Satu lagi film nasional yang mengangkat tentang pentingnya bakti seorang anak kepada sang ibu. Film berjudul Satu Hari Dengan Ibu karya M. Amrul Ummami ini naskahnya ditulis oleh Amrul bersama dengan M. Ali Ghifari. Selain mengangkat cerita klasik tentang kisah seorang ibu dan anak, film Satu Hari Dengan Ibu juga memperlihatkan bagaimana seorang anak yang terus berusaha menjadi pribadi lebih baik agar bisa berbakti kepada ibunya.

Satu Hari Dengan Ibu berkisah tentang seorang pemuda bermasalah bernama Dewa (Chand Kelvin). Ia terjebak dalam lingkaran waktu yang terus berulang. Setiap kali terbangun, ia mendapati kejadian berulang ketika Ibunya (Vonny Anggraini) meninggal. Hal ini membuatnya sedih dan terpuruk. Ia dengan sekuat tenaga ingin melepaskan lingkaran waktu yang menyiksanya itu.

Dalam prosesnya, ia menyadari berbagai macam kesalahan yang telah ia lakukan. Bersama dengan Putri (Vebby Palwinta) dan teman-temannya, Dewa mencoba untuk berubah menjadi lebih baik. Ia menyesali perbuatannya yang menyakiti hati Ibu dan orang-orang di sekitarnya. Ia terus mencoba memperbaiki diri dan lebih berbakti kepada ibunya.

Di tangan sejumlah sineas, Satu Hari Dengan Ibu dapat saja digubah menjadi presentasi melodrama yang berusaha memaksa untuk tampil sentimental dalam menyentuh hati penontonnya. Pada sejumlah bagian di paruh akhir penceritaannya contohnya, film ini sempat terasa hampir terjebak di wilayah narasi tersebut. Beruntung, pengarahan lugas yang diberikan oleh Amrul terus mampu untuk mempertahankan kesan drama keluarga yang membumi daripada menonjolkan intensitas emosional berlebihan yang menjemukan.

Paparan cerita film ini sebenarnya tergarap dengan sederhana. Kisah bakti anak terhadap ibunya yang kemudian coba dibenturkan dengan konflik dalam kehidupan sang ibu dan anaknya tersebut. Pengembangan premis tadi juga tidak pernah terasa spesial atau berusaha untuk menjadikannya terlihat berbeda dengan banyak film drama keluarga pendahulunya yang lain.

Yang membuat film ini terasa begitu istimewa dan kuat dalam bercerita adalah kesensitivitasan pengarahan yang diberikan oleh sang sutradara pada tiap konflik maupun karakter yang hadir dalam linimasa ceritanya.
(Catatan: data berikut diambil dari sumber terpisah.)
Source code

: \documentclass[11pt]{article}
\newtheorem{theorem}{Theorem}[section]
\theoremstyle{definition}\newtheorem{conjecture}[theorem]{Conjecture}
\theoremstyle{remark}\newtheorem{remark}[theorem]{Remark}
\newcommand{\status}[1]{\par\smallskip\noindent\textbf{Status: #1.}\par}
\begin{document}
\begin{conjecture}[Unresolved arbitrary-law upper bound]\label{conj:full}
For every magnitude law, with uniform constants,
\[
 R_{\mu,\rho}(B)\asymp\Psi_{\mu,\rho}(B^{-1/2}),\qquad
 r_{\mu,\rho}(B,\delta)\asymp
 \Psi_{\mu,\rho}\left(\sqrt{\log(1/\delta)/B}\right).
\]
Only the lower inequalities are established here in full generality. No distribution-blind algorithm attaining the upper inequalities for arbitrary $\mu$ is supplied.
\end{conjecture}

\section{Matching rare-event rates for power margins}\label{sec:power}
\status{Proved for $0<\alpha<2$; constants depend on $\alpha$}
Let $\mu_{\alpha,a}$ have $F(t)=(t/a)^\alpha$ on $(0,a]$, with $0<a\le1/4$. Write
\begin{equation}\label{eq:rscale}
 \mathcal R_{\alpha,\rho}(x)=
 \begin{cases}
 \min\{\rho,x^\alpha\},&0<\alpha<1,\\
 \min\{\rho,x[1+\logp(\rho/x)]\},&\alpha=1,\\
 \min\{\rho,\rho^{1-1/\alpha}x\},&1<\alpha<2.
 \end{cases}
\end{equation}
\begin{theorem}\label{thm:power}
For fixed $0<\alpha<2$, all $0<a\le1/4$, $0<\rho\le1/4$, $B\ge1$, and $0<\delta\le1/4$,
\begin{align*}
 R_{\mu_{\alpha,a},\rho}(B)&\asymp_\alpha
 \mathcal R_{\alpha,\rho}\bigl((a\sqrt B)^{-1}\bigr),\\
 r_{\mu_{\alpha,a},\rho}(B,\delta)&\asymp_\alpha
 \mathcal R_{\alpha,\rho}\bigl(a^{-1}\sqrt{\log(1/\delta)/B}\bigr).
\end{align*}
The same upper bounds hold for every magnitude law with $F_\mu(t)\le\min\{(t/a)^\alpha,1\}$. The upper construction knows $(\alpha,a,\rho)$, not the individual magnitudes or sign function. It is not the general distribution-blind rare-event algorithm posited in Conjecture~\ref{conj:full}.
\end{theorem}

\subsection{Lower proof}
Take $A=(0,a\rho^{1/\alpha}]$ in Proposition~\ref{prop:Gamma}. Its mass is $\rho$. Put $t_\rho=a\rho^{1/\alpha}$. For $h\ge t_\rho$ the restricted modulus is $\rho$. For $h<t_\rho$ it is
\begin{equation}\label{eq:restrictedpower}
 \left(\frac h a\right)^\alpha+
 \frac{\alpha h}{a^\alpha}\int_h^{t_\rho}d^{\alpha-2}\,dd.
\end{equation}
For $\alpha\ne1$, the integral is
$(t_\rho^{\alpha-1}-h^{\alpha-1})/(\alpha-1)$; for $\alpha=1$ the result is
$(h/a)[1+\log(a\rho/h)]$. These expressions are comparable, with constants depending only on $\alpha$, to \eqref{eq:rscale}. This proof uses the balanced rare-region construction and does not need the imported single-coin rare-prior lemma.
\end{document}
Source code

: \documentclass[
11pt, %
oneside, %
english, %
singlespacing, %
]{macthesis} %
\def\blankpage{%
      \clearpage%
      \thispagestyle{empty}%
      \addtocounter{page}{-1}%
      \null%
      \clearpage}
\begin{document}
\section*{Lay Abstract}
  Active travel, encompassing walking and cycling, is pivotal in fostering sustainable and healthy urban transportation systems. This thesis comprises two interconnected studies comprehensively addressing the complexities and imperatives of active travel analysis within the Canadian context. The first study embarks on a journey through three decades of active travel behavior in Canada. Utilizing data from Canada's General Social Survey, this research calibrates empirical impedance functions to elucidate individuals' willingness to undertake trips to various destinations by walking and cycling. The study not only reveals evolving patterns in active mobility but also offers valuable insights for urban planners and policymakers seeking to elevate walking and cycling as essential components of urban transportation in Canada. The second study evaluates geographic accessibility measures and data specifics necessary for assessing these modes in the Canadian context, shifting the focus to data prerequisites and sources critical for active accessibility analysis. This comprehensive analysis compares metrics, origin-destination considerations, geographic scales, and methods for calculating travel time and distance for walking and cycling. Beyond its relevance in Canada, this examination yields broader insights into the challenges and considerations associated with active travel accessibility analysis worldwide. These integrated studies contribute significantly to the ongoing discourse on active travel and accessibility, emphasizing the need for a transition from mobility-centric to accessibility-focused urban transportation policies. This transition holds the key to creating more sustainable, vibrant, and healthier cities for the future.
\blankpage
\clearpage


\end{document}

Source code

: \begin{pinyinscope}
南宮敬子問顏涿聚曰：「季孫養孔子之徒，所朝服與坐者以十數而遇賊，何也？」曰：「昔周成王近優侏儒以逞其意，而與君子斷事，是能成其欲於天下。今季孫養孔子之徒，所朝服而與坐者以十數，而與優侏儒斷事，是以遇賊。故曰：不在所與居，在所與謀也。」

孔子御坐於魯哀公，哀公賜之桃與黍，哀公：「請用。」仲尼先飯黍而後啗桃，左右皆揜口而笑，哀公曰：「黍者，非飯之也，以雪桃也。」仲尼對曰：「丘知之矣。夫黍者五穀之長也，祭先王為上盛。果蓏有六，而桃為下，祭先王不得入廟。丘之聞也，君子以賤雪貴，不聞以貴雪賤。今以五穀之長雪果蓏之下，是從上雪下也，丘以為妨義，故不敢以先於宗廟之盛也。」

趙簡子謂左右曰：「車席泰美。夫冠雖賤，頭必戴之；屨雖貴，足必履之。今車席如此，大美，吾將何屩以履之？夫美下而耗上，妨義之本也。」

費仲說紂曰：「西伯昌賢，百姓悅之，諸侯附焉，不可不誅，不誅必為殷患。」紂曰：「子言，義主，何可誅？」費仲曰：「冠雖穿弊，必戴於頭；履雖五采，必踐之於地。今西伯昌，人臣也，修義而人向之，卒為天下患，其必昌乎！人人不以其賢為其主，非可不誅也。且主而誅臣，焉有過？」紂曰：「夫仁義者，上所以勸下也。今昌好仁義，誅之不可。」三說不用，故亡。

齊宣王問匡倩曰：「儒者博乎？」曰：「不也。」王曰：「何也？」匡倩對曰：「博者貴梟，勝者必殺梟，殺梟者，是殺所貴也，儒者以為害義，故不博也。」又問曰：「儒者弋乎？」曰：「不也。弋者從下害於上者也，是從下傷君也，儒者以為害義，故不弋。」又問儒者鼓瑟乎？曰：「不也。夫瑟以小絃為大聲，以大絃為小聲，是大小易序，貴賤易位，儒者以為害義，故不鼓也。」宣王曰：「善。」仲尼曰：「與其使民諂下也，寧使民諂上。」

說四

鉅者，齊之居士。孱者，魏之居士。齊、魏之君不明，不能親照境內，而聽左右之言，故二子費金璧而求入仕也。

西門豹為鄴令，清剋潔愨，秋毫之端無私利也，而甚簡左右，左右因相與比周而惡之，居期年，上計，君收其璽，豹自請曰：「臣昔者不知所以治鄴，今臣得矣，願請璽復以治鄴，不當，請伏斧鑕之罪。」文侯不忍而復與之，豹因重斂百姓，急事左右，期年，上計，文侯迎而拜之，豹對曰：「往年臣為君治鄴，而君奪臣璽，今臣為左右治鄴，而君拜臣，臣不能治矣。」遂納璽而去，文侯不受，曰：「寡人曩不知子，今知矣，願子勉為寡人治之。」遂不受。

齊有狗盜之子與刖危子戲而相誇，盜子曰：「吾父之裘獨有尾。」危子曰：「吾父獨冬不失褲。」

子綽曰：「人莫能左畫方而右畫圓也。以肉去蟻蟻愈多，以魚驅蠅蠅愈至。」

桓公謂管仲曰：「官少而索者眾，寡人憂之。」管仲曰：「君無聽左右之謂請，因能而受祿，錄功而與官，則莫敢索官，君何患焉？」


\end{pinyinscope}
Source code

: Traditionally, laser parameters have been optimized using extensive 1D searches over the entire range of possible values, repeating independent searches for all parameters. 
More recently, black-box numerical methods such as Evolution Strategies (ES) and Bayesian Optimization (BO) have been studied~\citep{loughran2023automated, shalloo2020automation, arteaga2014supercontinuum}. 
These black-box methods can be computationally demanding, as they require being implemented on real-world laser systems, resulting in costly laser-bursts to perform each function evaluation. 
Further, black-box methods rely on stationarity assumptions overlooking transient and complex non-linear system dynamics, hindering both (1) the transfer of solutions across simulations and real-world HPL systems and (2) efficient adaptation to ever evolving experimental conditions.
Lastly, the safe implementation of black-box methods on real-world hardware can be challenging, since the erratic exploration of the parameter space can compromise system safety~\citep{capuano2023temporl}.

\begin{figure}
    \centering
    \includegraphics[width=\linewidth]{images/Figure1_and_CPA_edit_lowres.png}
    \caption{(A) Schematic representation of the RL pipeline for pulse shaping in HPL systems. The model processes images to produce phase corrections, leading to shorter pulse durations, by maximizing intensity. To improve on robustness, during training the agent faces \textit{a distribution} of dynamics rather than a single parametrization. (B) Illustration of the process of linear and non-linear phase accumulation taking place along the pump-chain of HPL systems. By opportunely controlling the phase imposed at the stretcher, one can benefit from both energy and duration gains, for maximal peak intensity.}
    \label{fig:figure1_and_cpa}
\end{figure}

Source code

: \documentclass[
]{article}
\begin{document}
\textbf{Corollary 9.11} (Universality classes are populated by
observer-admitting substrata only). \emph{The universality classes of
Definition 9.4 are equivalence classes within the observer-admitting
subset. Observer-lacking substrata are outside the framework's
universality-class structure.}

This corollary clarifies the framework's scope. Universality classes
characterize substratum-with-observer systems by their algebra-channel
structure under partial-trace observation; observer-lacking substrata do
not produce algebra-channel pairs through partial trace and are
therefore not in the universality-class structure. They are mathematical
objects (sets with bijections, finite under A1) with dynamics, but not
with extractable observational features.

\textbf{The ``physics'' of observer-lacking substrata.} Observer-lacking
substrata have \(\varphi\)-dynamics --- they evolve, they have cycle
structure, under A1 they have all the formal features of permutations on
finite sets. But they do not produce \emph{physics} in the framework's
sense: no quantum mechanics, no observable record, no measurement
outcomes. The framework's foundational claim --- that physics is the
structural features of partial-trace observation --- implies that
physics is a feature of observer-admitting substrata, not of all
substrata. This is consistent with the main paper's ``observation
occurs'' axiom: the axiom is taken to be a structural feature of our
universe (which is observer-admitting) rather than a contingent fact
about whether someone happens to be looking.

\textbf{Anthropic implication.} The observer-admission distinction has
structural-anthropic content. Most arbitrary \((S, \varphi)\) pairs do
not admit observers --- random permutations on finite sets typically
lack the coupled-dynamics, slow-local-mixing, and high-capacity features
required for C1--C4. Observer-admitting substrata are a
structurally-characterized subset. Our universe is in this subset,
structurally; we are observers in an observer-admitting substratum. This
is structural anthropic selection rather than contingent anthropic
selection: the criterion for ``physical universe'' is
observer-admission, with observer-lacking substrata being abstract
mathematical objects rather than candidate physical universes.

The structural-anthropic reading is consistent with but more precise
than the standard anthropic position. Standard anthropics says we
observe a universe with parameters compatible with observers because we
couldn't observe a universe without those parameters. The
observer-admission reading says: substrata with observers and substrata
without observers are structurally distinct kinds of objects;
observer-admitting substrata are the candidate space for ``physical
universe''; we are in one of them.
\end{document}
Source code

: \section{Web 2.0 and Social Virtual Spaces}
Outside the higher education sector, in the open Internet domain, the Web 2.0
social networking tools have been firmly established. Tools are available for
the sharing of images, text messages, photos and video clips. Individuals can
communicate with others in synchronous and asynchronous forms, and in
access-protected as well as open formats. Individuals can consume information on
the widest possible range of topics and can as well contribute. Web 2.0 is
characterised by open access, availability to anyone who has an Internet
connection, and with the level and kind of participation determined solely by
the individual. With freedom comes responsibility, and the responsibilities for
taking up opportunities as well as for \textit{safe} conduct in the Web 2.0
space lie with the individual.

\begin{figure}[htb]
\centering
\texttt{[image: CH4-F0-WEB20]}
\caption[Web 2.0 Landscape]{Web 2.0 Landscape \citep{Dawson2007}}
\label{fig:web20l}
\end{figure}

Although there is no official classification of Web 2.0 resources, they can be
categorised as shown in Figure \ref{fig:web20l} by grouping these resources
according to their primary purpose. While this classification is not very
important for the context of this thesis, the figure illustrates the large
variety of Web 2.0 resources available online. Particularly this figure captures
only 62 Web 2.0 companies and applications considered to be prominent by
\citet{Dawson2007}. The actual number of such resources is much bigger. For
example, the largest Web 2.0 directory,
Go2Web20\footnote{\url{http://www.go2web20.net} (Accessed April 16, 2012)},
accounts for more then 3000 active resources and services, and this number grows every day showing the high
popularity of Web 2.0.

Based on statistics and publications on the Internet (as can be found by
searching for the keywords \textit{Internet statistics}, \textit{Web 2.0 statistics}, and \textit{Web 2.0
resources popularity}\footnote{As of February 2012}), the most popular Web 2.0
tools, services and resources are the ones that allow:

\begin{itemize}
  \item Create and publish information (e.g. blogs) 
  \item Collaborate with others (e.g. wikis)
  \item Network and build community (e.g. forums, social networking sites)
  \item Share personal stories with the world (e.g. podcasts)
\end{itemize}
Amrul memperlakukan drama keluarganya dengan humanis. Dengan begitu, tiap konflik dan karakter dapat memberikan perspektif yang lebih mendalam pada alur pengisahan utama serta tidak hanya sekadar menjadi bentrokan antara hitam dan putih.

Kekuatan pengarahan Angga juga dapat dirasakan pada pilihan-pilihan gambar yang dihadirkan oleh sinematografer Ryan Kurniawan yang dengan intimnya mampu menangkap guratan ekspresi dari wajah tiap karakter atau memberikan pernyataan tegas tentang arti keeratan hubungan antara ibu dengan anaknya ketika mereka sedang bercengkerama.

Jangkar emosional terbesar film ini, tentu saja, hadir dalam penampilan fantastik yang diberikan oleh Vonny Aggraini. Tiap lapisan emosi yang dirasakan oleh karakter Ibu dapat dihidupkan dengan baik oleh Vonny, baik melalui perantaraan dialog maupun lewat ekspresi wajah dan tubuhnya, yang berhasil ditangkap Amrul secara begitu detil dan melekat.

Penampilan Vonny pun dikelilingi oleh penampilan solid dari barisan pemeran muda yang berada di sekitarnya, yang walapun tampil dengan minim dialog namun tetap menyajikan kisah karakternya melalui perantaraan gestur tubuh yang begitu memikat, dan pada akhirnya mampu menjadikan tuturan film ini begitu mudah untuk meresap ke dalam hati setiap mata yang menyaksikannya dan mendorong mereka untuk memeluk, menyapa, atau bahkan sekadar mengingat setiap sosok Ibu yang telah hadir dalam kehidupan mereka.